TRY IT — Using the data below, reproduce exactly the lines from the line with "Louis Obispo, CA" to the line with "### Passive Check", both included; pictures must be dropped.

[Document images with source code]
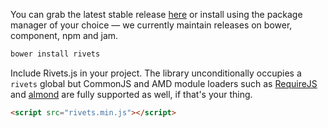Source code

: You can grab the latest stable release [here](/dist/rivets.min.js) or install using the package manager of your choice — we currently maintain releases on bower, component, npm and jam.

```bash
bower install rivets
```

Include Rivets.js in your project. The library unconditionally occupies a `rivets` global but CommonJS and AMD module loaders such as [RequireJS](http://requirejs.org/) and [almond](https://github.com/jrburke/almond) are fully supported as well, if that's your thing.

```html
<script src="rivets.min.js"></script>
```
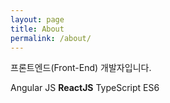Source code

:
 ```yaml
---
layout: page
title: About
permalink: /about/
---
```


프론트엔드(Front-End) 개발자입니다.

Angular JS
**ReactJS**
TypeScript
ES6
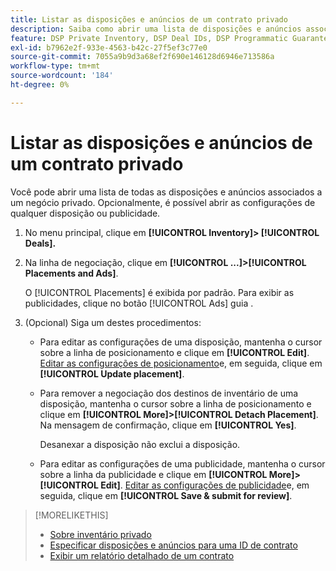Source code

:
 ```yaml
---
title: Listar as disposições e anúncios de um contrato privado
description: Saiba como abrir uma lista de disposições e anúncios associados a um negócio privado.
feature: DSP Private Inventory, DSP Deal IDs, DSP Programmatic Guaranteed Deals
exl-id: b7962e2f-933e-4563-b42c-27f5ef3c77e0
source-git-commit: 7055a9b9d3a68ef2f690e146128d6946e713586a
workflow-type: tm+mt
source-wordcount: '184'
ht-degree: 0%

---
```


# Listar as disposições e anúncios de um contrato privado

Você pode abrir uma lista de todas as disposições e anúncios associados a um negócio privado. Opcionalmente, é possível abrir as configurações de qualquer disposição ou publicidade.

1. No menu principal, clique em **[!UICONTROL Inventory]> [!UICONTROL Deals].**

1. Na linha de negociação, clique em  **[!UICONTROL ...]>[!UICONTROL Placements and Ads]**.

   O [!UICONTROL Placements] é exibida por padrão. Para exibir as publicidades, clique no botão [!UICONTROL Ads] guia .

1. (Opcional) Siga um destes procedimentos:

   * Para editar as configurações de uma disposição, mantenha o cursor sobre a linha de posicionamento e clique em **[!UICONTROL Edit]**. [Editar as configurações de posicionamento](/help/dsp/campaign-management/placements/placement-settings.md)e, em seguida, clique em **[!UICONTROL Update placement]**.

   * Para remover a negociação dos destinos de inventário de uma disposição, mantenha o cursor sobre a linha de posicionamento e clique em **[!UICONTROL More]>[!UICONTROL Detach Placement]**. Na mensagem de confirmação, clique em **[!UICONTROL Yes]**.

      Desanexar a disposição não exclui a disposição.

   * Para editar as configurações de uma publicidade, mantenha o cursor sobre a linha da publicidade e clique em **[!UICONTROL More]>[!UICONTROL Edit]**. [Editar as configurações de publicidade](/help/dsp/campaign-management/ads/ad-edit.md)e, em seguida, clique em **[!UICONTROL Save & submit for review]**.

>[!MORELIKETHIS]
>
>* [Sobre inventário privado](private-inventory-about.md)
>* [Especificar disposições e anúncios para uma ID de contrato](deal-id-attach-placements.md)
>* [Exibir um relatório detalhado de um contrato](deal-view-report.md)

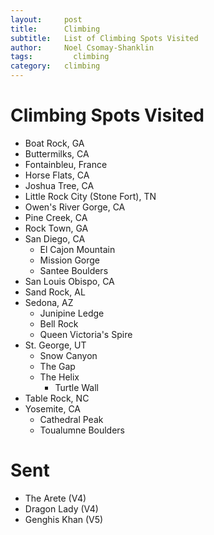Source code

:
 ```yaml
---
layout:     post
title:      Climbing
subtitle:   List of Climbing Spots Visited
author:     Noel Csomay-Shanklin
tags: 		  climbing
category:   climbing
---
```

# Climbing Spots Visited
* Boat Rock, GA
* Buttermilks, CA
* Fontainbleu, France
* Horse Flats, CA
* Joshua Tree, CA
* Little Rock City (Stone Fort), TN
* Owen's River Gorge, CA
* Pine Creek, CA
* Rock Town, GA
* San Diego, CA
  * El Cajon Mountain
  * Mission Gorge
  * Santee Boulders
* San Louis Obispo, CA
* Sand Rock, AL
* Sedona, AZ
  * Junipine Ledge
  * Bell Rock
  * Queen Victoria's Spire
* St. George, UT
  * Snow Canyon
  * The Gap
  * The Helix
	* Turtle Wall
* Table Rock, NC
* Yosemite, CA
  * Cathedral Peak
  * Toualumne Boulders

# Sent
* The Arete (V4)
* Dragon Lady (V4)
* Genghis Khan (V5)

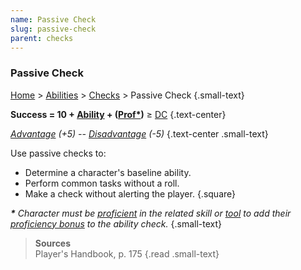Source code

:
 ```yaml
---
name: Passive Check
slug: passive-check
parent: checks
---
```

### Passive Check
[Home](dm-operations-center) > [Abilities](abilities) > [Checks](checks) > Passive Check {.small-text}

**Success = 10 + [Ability](ability-modifier) + ([Prof\*](proficiency-bonus))** ≥ [DC](difficulty-class) {.text-center}

*[Advantage](advantage-and-disadvantage) (+5) -- [Disadvantage](advantage-and-disadvantage) (-5)* {.text-center .small-text}

Use passive checks to:
- Determine a character's baseline ability.
- Perform common tasks without a roll.
- Make a check without alerting the player.
{.square}

***\*** Character must be [proficient](proficiency-bonus) in the related skill or [tool](tool) to add their [proficiency bonus](proficiency-bonus) to the ability check.* {.small-text}

> **Sources** <br/>
> Player's Handbook, p. 175
{.read .small-text}

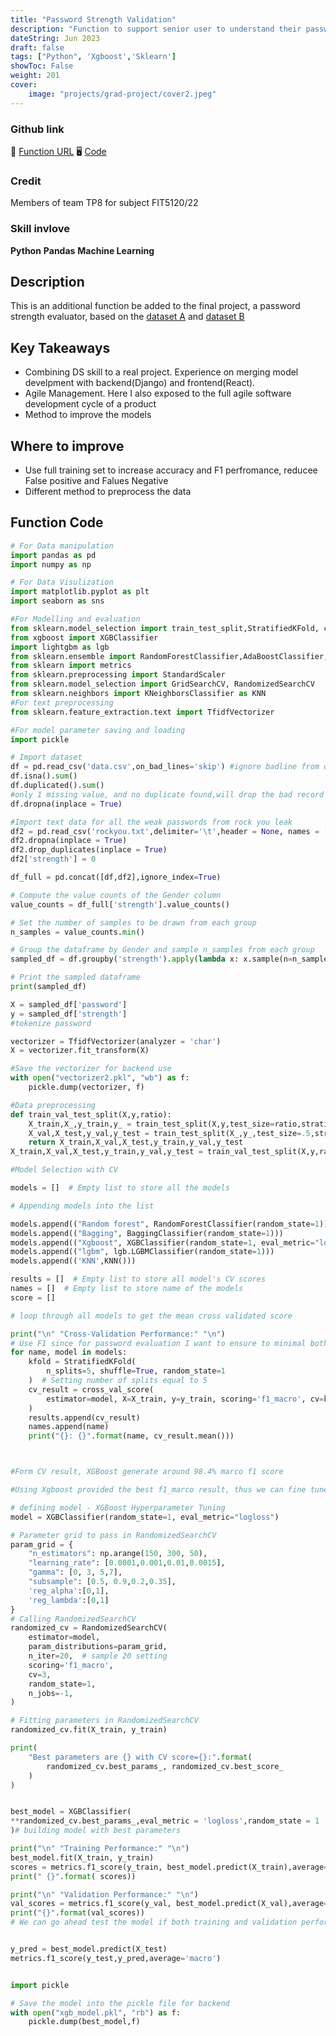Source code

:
 ```yaml
---
title: "Password Strength Validation"
description: "Function to support senior user to understand their password strength"
dateString: Jun 2023
draft: false
tags: ["Python", 'Xgboost','Sklearn']
showToc: False
weight: 201
cover:
    image: "projects/grad-project/cover2.jpeg"
--- 
```

### Github link
🔗 [Function URL](https://lesterwithhistreasure.de/avoidingscam)
🖥 [Code](https://github.com/HanL1223/fit5120_backend_Django)
### Credit
Members of team TP8 for subject FIT5120/22 

### Skill invlove
**Python** **Pandas** **Machine Learning** 

## Description
This is an additional function be added to the final project, a password strength evaluator, based on the [dataset A](https://www.kaggle.com/datasets/bhavikbb/password-strength-classifier-dataset) and [dataset B](https://www.kaggle.com/datasets/wjburns/common-password-list-rockyoutxt)

## Key Takeaways
- Combining DS skill to a real project. Experience on merging model develpment with backend(Django) and frontend(React).
- Agile Management. Here I also exposed to the full agile software development cycle of a product
- Method to improve the models

## Where to improve
- Use full training set to increase accuracy and F1 perfromance, reducee False positive and Falues Negative
- Different method to preprocess the data

## Function Code
```python
# For Data manipulation
import pandas as pd
import numpy as np

# For Data Visulization
import matplotlib.pyplot as plt
import seaborn as sns

#For Modelling and evaluation
from sklearn.model_selection import train_test_split,StratifiedKFold, cross_val_score
from xgboost import XGBClassifier
import lightgbm as lgb
from sklearn.ensemble import RandomForestClassifier,AdaBoostClassifier,BaggingClassifier,StackingClassifier
from sklearn import metrics
from sklearn.preprocessing import StandardScaler
from sklearn.model_selection import GridSearchCV, RandomizedSearchCV
from sklearn.neighbors import KNeighborsClassifier as KNN  
#For text preprocessing
from sklearn.feature_extraction.text import TfidfVectorizer

#For model parameter saving and loading
import pickle
```

```python
# Import dataset
df = pd.read_csv('data.csv',on_bad_lines='skip') #ignore badline from dataset
df.isna().sum()
df.duplicated().sum()
#only 1 missing value, and no duplicate found,will drop the bad record directly
df.dropna(inplace = True)

#Import text data for all the weak passwords from rock you leak
df2 = pd.read_csv('rockyou.txt',delimiter='\t',header = None, names = ['password'],encoding='ISO-8859-1')
df2.dropna(inplace = True)
df2.drop_duplicates(inplace = True)
df2['strength'] = 0

df_full = pd.concat([df,df2],ignore_index=True)

# Compute the value counts of the Gender column
value_counts = df_full['strength'].value_counts()

# Set the number of samples to be drawn from each group
n_samples = value_counts.min()

# Group the dataframe by Gender and sample n_samples from each group
sampled_df = df.groupby('strength').apply(lambda x: x.sample(n=n_samples)).reset_index(drop=True)

# Print the sampled dataframe
print(sampled_df)

X = sampled_df['password']
y = sampled_df['strength']
#tokenize password

vectorizer = TfidfVectorizer(analyzer = 'char')
X = vectorizer.fit_transform(X)

#Save the vectorizer for backend use
with open("vectorizer2.pkl", "wb") as f:
    pickle.dump(vectorizer, f)
```


```python
#Data preprocessing
def train_val_test_split(X,y,ratio):
    X_train,X_,y_train,y_ = train_test_split(X,y,test_size=ratio,stratify=y,random_state=1)
    X_val,X_test,y_val,y_test = train_test_split(X_,y_,test_size=.5,stratify=y_,random_state=1)
    return X_train,X_val,X_test,y_train,y_val,y_test
X_train,X_val,X_test,y_train,y_val,y_test = train_val_test_split(X,y,ratio=.25)

#Model Selection with CV

models = []  # Empty list to store all the models

# Appending models into the list

models.append(("Random forest", RandomForestClassifier(random_state=1)))
models.append(("Bagging", BaggingClassifier(random_state=1)))
models.append(("Xgboost", XGBClassifier(random_state=1, eval_metric="logloss")))
models.append(("lgbm", lgb.LGBMClassifier(random_state=1)))
models.append(('KNN',KNN()))

results = []  # Empty list to store all model's CV scores
names = []  # Empty list to store name of the models
score = []

# loop through all models to get the mean cross validated score

print("\n" "Cross-Validation Performance:" "\n")
# Use F1 since for password evaluation I want to ensure to minimal both FP and FN rate
for name, model in models:
    kfold = StratifiedKFold(
        n_splits=5, shuffle=True, random_state=1
    )  # Setting number of splits equal to 5
    cv_result = cross_val_score(
        estimator=model, X=X_train, y=y_train, scoring='f1_macro', cv=kfold
    )
    results.append(cv_result)
    names.append(name)
    print("{}: {}".format(name, cv_result.mean()))



#Form CV result, XGBoost generate around 98.4% marco f1 score

#Using Xgboost provided the best f1_marco result, thus we can fine tune it

# defining model - XGBoost Hyperparameter Tuning
model = XGBClassifier(random_state=1, eval_metric="logloss")

# Parameter grid to pass in RandomizedSearchCV
param_grid = {
    "n_estimators": np.arange(150, 300, 50),
    "learning_rate": [0.0001,0.001,0.01,0.0015],
    "gamma": [0, 3, 5,7],
    "subsample": [0.5, 0.9,0.2,0.35],
    'reg_alpha':[0,1],
    'reg_lambda':[0,1]
}
# Calling RandomizedSearchCV
randomized_cv = RandomizedSearchCV(
    estimator=model,
    param_distributions=param_grid,
    n_iter=20,  # sample 20 setting
    scoring='f1_macro',
    cv=3,
    random_state=1,
    n_jobs=-1,
)

# Fitting parameters in RandomizedSearchCV
randomized_cv.fit(X_train, y_train)

print(
    "Best parameters are {} with CV score={}:".format(
        randomized_cv.best_params_, randomized_cv.best_score_
    )
)


best_model = XGBClassifier(
**randomized_cv.best_params_,eval_metric = 'logloss',random_state = 1
)# building model with best parameters

print("\n" "Training Performance:" "\n")
best_model.fit(X_train, y_train)
scores = metrics.f1_score(y_train, best_model.predict(X_train),average='macro')
print(" {}".format( scores))

print("\n" "Validation Performance:" "\n")
val_scores = metrics.f1_score(y_val, best_model.predict(X_val),average='macro')
print("{}".format(val_scores))
# We can go ahead test the model if both training and validation performance are as expected


y_pred = best_model.predict(X_test)
metrics.f1_score(y_test,y_pred,average='macro')


import pickle

# Save the model into the pickle file for backend
with open("xgb_model.pkl", "rb") as f:
    pickle.dump(best_model,f)
```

EXERCISE RESULT —
* San Louis Obispo, CA
* Sand Rock, AL
* Sedona, AZ
  * Junipine Ledge
  * Bell Rock
  * Queen Victoria's Spire
* St. George, UT
  * Snow Canyon
  * The Gap
  * The Helix
	* Turtle Wall
* Table Rock, NC
* Yosemite, CA
  * Cathedral Peak
  * Toualumne Boulders

# Sent
* The Arete (V4)
* Dragon Lady (V4)
* Genghis Khan (V5)

Source code

:
 ```yaml
---
name: Passive Check
slug: passive-check
parent: checks
---
```

### Passive Check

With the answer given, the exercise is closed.